-------- Data shown --------
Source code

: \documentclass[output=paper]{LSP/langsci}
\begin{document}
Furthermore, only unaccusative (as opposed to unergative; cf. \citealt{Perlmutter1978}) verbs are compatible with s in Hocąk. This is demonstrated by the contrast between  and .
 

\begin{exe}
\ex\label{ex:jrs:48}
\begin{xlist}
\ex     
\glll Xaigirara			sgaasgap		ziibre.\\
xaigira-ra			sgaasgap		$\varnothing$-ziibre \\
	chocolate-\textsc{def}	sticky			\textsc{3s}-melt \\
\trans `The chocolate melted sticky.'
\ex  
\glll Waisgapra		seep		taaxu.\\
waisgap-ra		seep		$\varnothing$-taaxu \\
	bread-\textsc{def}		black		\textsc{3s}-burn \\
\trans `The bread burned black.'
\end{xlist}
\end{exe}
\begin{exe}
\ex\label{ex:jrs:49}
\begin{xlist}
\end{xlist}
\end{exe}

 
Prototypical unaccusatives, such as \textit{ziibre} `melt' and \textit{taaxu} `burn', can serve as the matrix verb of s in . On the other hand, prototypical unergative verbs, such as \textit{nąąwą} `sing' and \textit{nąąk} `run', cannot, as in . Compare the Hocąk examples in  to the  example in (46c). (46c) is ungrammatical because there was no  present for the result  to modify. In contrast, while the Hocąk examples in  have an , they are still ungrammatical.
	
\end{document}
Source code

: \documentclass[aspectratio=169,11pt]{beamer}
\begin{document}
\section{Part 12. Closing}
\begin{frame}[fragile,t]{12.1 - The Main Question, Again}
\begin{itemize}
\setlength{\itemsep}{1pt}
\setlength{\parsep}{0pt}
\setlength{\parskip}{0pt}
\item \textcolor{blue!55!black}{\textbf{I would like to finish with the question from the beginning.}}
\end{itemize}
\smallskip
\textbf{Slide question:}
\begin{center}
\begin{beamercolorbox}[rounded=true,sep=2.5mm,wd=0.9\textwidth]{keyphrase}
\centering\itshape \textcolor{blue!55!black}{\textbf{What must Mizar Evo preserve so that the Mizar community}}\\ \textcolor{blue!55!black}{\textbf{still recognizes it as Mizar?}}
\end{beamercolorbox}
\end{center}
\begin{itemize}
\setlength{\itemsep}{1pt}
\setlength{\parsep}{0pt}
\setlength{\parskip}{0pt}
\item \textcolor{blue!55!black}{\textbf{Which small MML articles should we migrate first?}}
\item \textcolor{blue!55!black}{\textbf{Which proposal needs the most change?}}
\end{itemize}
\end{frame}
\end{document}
--------
-------- Data shown --------
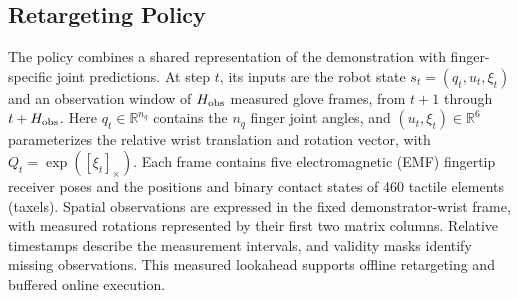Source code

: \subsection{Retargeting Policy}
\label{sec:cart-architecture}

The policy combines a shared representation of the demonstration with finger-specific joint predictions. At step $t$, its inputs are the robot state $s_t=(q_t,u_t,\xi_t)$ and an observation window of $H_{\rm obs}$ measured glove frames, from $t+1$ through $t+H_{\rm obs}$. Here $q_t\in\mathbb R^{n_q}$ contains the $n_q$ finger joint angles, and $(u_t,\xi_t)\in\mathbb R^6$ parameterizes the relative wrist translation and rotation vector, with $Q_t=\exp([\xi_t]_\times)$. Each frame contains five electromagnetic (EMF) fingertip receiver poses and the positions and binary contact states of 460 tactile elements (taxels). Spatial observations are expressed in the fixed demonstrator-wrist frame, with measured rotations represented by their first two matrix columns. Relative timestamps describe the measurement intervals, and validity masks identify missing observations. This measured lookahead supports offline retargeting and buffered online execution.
--------
-------- Data shown --------
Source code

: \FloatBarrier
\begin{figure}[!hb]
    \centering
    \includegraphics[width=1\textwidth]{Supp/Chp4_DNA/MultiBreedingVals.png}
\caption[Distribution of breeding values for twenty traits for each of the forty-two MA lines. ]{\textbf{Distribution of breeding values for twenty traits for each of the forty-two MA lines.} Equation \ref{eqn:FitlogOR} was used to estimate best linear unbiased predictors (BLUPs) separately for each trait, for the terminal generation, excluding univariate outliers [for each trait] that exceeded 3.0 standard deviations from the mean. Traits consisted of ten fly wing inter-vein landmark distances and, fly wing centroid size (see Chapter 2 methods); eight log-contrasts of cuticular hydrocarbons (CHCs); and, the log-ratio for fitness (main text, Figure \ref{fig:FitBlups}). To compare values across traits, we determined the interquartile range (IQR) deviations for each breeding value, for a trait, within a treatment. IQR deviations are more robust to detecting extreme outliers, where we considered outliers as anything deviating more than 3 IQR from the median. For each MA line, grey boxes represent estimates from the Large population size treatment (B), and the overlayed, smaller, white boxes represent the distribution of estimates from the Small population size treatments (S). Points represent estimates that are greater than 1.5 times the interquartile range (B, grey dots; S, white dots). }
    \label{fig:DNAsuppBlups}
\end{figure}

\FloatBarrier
--------
Exercise goal
Where a line of the records contains the word "still", copy that line.

Solution to the problem
Prototypical unaccusatives, such as \textit{ziibre} `melt' and \textit{taaxu} `burn', can serve as the matrix verb of s in . On the other hand, prototypical unergative verbs, such as \textit{nąąwą} `sing' and \textit{nąąk} `run', cannot, as in . Compare the Hocąk examples in  to the  example in (46c). (46c) is ungrammatical because there was no  present for the result  to modify. In contrast, while the Hocąk examples in  have an , they are still ungrammatical.
\centering\itshape \textcolor{blue!55!black}{\textbf{What must Mizar Evo preserve so that the Mizar community}}\\ \textcolor{blue!55!black}{\textbf{still recognizes it as Mizar?}}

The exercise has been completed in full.